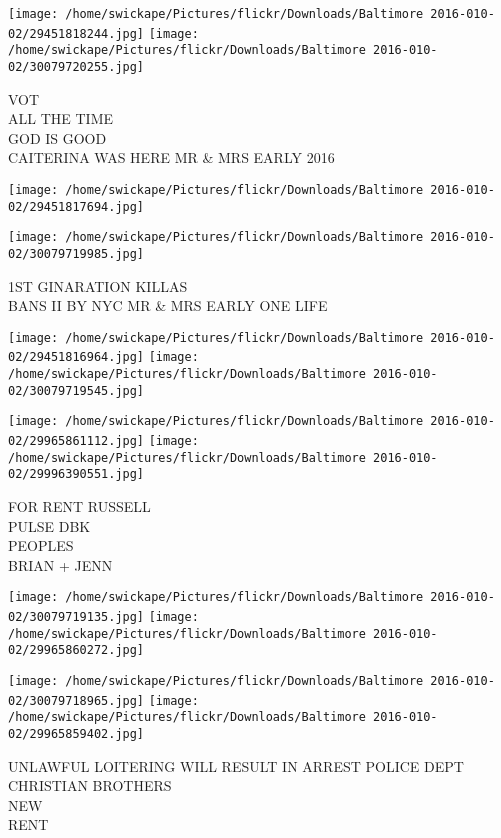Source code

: \documentclass[10pt,letterpaper]{article}
\begin{document}
\texttt{[image: /home/swickape/Pictures/flickr/Downloads/Baltimore 2016-010-02/29451818244.jpg]}
\texttt{[image: /home/swickape/Pictures/flickr/Downloads/Baltimore 2016-010-02/30079720255.jpg]}

VOT\\
ALL THE TIME\\
GOD IS GOOD\\
CAITERINA WAS HERE MR \& MRS EARLY 2016\\
\pagebreak

\texttt{[image: /home/swickape/Pictures/flickr/Downloads/Baltimore 2016-010-02/29451817694.jpg]}

\vspace{0.25in}
\texttt{[image: /home/swickape/Pictures/flickr/Downloads/Baltimore 2016-010-02/30079719985.jpg]}

1ST GINARATION KILLAS\\
BANS II BY NYC MR \& MRS EARLY ONE LIFE\\
\pagebreak

\texttt{[image: /home/swickape/Pictures/flickr/Downloads/Baltimore 2016-010-02/29451816964.jpg]}
\texttt{[image: /home/swickape/Pictures/flickr/Downloads/Baltimore 2016-010-02/30079719545.jpg]}

\texttt{[image: /home/swickape/Pictures/flickr/Downloads/Baltimore 2016-010-02/29965861112.jpg]}
\texttt{[image: /home/swickape/Pictures/flickr/Downloads/Baltimore 2016-010-02/29996390551.jpg]}

FOR RENT RUSSELL\\
PULSE DBK\\
PEOPLES\\
BRIAN + JENN\\
\pagebreak

\texttt{[image: /home/swickape/Pictures/flickr/Downloads/Baltimore 2016-010-02/30079719135.jpg]}
\texttt{[image: /home/swickape/Pictures/flickr/Downloads/Baltimore 2016-010-02/29965860272.jpg]}

\texttt{[image: /home/swickape/Pictures/flickr/Downloads/Baltimore 2016-010-02/30079718965.jpg]}
\texttt{[image: /home/swickape/Pictures/flickr/Downloads/Baltimore 2016-010-02/29965859402.jpg]}

UNLAWFUL LOITERING WILL RESULT IN ARREST POLICE DEPT\\
CHRISTIAN BROTHERS\\
NEW\\
RENT\\
\pagebreak
\end{document}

________________________________________

_REQUIREMENT_
Print the data again word for word, pictures excluded.

_RESPONSE AREA_
Source code

: \documentclass[10pt,letterpaper]{article}
\begin{document}
\texttt{[image: /home/swickape/Pictures/flickr/Downloads/Baltimore 2016-010-02/29451818244.jpg]}
\texttt{[image: /home/swickape/Pictures/flickr/Downloads/Baltimore 2016-010-02/30079720255.jpg]}

VOT\\
ALL THE TIME\\
GOD IS GOOD\\
CAITERINA WAS HERE MR \& MRS EARLY 2016\\
\pagebreak

\texttt{[image: /home/swickape/Pictures/flickr/Downloads/Baltimore 2016-010-02/29451817694.jpg]}

\vspace{0.25in}
\texttt{[image: /home/swickape/Pictures/flickr/Downloads/Baltimore 2016-010-02/30079719985.jpg]}

1ST GINARATION KILLAS\\
BANS II BY NYC MR \& MRS EARLY ONE LIFE\\
\pagebreak

\texttt{[image: /home/swickape/Pictures/flickr/Downloads/Baltimore 2016-010-02/29451816964.jpg]}
\texttt{[image: /home/swickape/Pictures/flickr/Downloads/Baltimore 2016-010-02/30079719545.jpg]}

\texttt{[image: /home/swickape/Pictures/flickr/Downloads/Baltimore 2016-010-02/29965861112.jpg]}
\texttt{[image: /home/swickape/Pictures/flickr/Downloads/Baltimore 2016-010-02/29996390551.jpg]}

FOR RENT RUSSELL\\
PULSE DBK\\
PEOPLES\\
BRIAN + JENN\\
\pagebreak

\texttt{[image: /home/swickape/Pictures/flickr/Downloads/Baltimore 2016-010-02/30079719135.jpg]}
\texttt{[image: /home/swickape/Pictures/flickr/Downloads/Baltimore 2016-010-02/29965860272.jpg]}

\texttt{[image: /home/swickape/Pictures/flickr/Downloads/Baltimore 2016-010-02/30079718965.jpg]}
\texttt{[image: /home/swickape/Pictures/flickr/Downloads/Baltimore 2016-010-02/29965859402.jpg]}

UNLAWFUL LOITERING WILL RESULT IN ARREST POLICE DEPT\\
CHRISTIAN BROTHERS\\
NEW\\
RENT\\
\pagebreak
\end{document}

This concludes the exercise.